● DATA FOR THIS EXERCISE
__________________________________________________
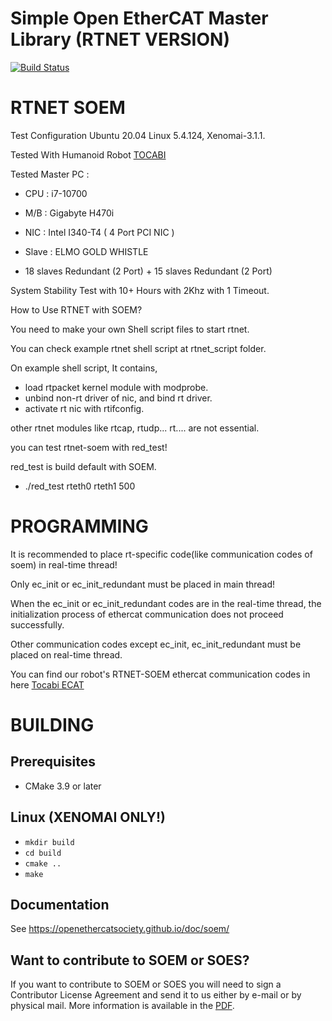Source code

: # Simple Open EtherCAT Master Library (RTNET VERSION)
[![Build Status](https://github.com/OpenEtherCATsociety/SOEM/workflows/build/badge.svg?branch=master)](https://github.com/OpenEtherCATsociety/SOEM/actions?workflow=build)


# RTNET SOEM

Test Configuration 
Ubuntu 20.04
Linux 5.4.124, Xenomai-3.1.1.

Tested With Humanoid Robot [TOCABI](https://github.com/saga0619/dyros_tocabi_v2)

Tested Master PC : 
- CPU : i7-10700
- M/B : Gigabyte H470i
- NIC : Intel I340-T4 ( 4 Port PCI NIC )

- Slave : ELMO GOLD WHISTLE
- 18 slaves Redundant (2 Port) + 15 slaves Redundant (2 Port)

System Stability Test with 10+ Hours with 2Khz with 1 Timeout. 



How to Use RTNET with SOEM?

You need to make your own Shell script files to start rtnet.

You can check example rtnet shell script at rtnet_script folder.

On example shell script, It contains, 

- load rtpacket kernel module with modprobe.
- unbind non-rt driver of nic, and bind rt driver.
- activate rt nic with rtifconfig.

other rtnet modules like rtcap, rtudp... rt.... are not essential.

you can test rtnet-soem with red_test!

red_test is build default with SOEM.

* ./red_test rteth0 rteth1 500

PROGRAMMING
===========
It is recommended to place rt-specific code(like communication codes of soem) in real-time thread!

Only ec_init or ec_init_redundant must be placed in main thread! 

When the ec_init or ec_init_redundant codes are in the real-time thread, the initialization process of ethercat communication does not proceed successfully.

Other communication codes except ec_init, ec_init_redundant must be placed on real-time thread. 

You can find our robot's RTNET-SOEM ethercat communication codes in here [Tocabi ECAT](https://github.com/saga0619/tocabi_ecat)



BUILDING
========

Prerequisites
-------------------------------

 * CMake 3.9 or later

Linux (XENOMAI ONLY!)
-----

   * `mkdir build`
   * `cd build`
   * `cmake ..`
   * `make`

Documentation
-------------

See https://openethercatsociety.github.io/doc/soem/


Want to contribute to SOEM or SOES?
-----------------------------------

If you want to contribute to SOEM or SOES you will need to sign a Contributor
License Agreement and send it to us either by e-mail or by physical mail. More
information is available in the [PDF](http://openethercatsociety.github.io/cla/cla_soem_soes.pdf).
__________________________________________________
● DIRECTIONS
Return only the lines running from the top of the data to the line that holds "License Agreement and". Include both of those lines, but skip the pictures.

● RESULT OF THIS TASK
Source code

: # Simple Open EtherCAT Master Library (RTNET VERSION)
[![Build Status](https://github.com/OpenEtherCATsociety/SOEM/workflows/build/badge.svg?branch=master)](https://github.com/OpenEtherCATsociety/SOEM/actions?workflow=build)


# RTNET SOEM

Test Configuration 
Ubuntu 20.04
Linux 5.4.124, Xenomai-3.1.1.

Tested With Humanoid Robot [TOCABI](https://github.com/saga0619/dyros_tocabi_v2)

Tested Master PC : 
- CPU : i7-10700
- M/B : Gigabyte H470i
- NIC : Intel I340-T4 ( 4 Port PCI NIC )

- Slave : ELMO GOLD WHISTLE
- 18 slaves Redundant (2 Port) + 15 slaves Redundant (2 Port)

System Stability Test with 10+ Hours with 2Khz with 1 Timeout. 



How to Use RTNET with SOEM?

You need to make your own Shell script files to start rtnet.

You can check example rtnet shell script at rtnet_script folder.

On example shell script, It contains, 

- load rtpacket kernel module with modprobe.
- unbind non-rt driver of nic, and bind rt driver.
- activate rt nic with rtifconfig.

other rtnet modules like rtcap, rtudp... rt.... are not essential.

you can test rtnet-soem with red_test!

red_test is build default with SOEM.

* ./red_test rteth0 rteth1 500

PROGRAMMING
===========
It is recommended to place rt-specific code(like communication codes of soem) in real-time thread!

Only ec_init or ec_init_redundant must be placed in main thread! 

When the ec_init or ec_init_redundant codes are in the real-time thread, the initialization process of ethercat communication does not proceed successfully.

Other communication codes except ec_init, ec_init_redundant must be placed on real-time thread. 

You can find our robot's RTNET-SOEM ethercat communication codes in here [Tocabi ECAT](https://github.com/saga0619/tocabi_ecat)



BUILDING
========

Prerequisites
-------------------------------

 * CMake 3.9 or later

Linux (XENOMAI ONLY!)
-----

   * `mkdir build`
   * `cd build`
   * `cmake ..`
   * `make`

Documentation
-------------

See https://openethercatsociety.github.io/doc/soem/


Want to contribute to SOEM or SOES?
-----------------------------------

If you want to contribute to SOEM or SOES you will need to sign a Contributor
License Agreement and send it to us either by e-mail or by physical mail. More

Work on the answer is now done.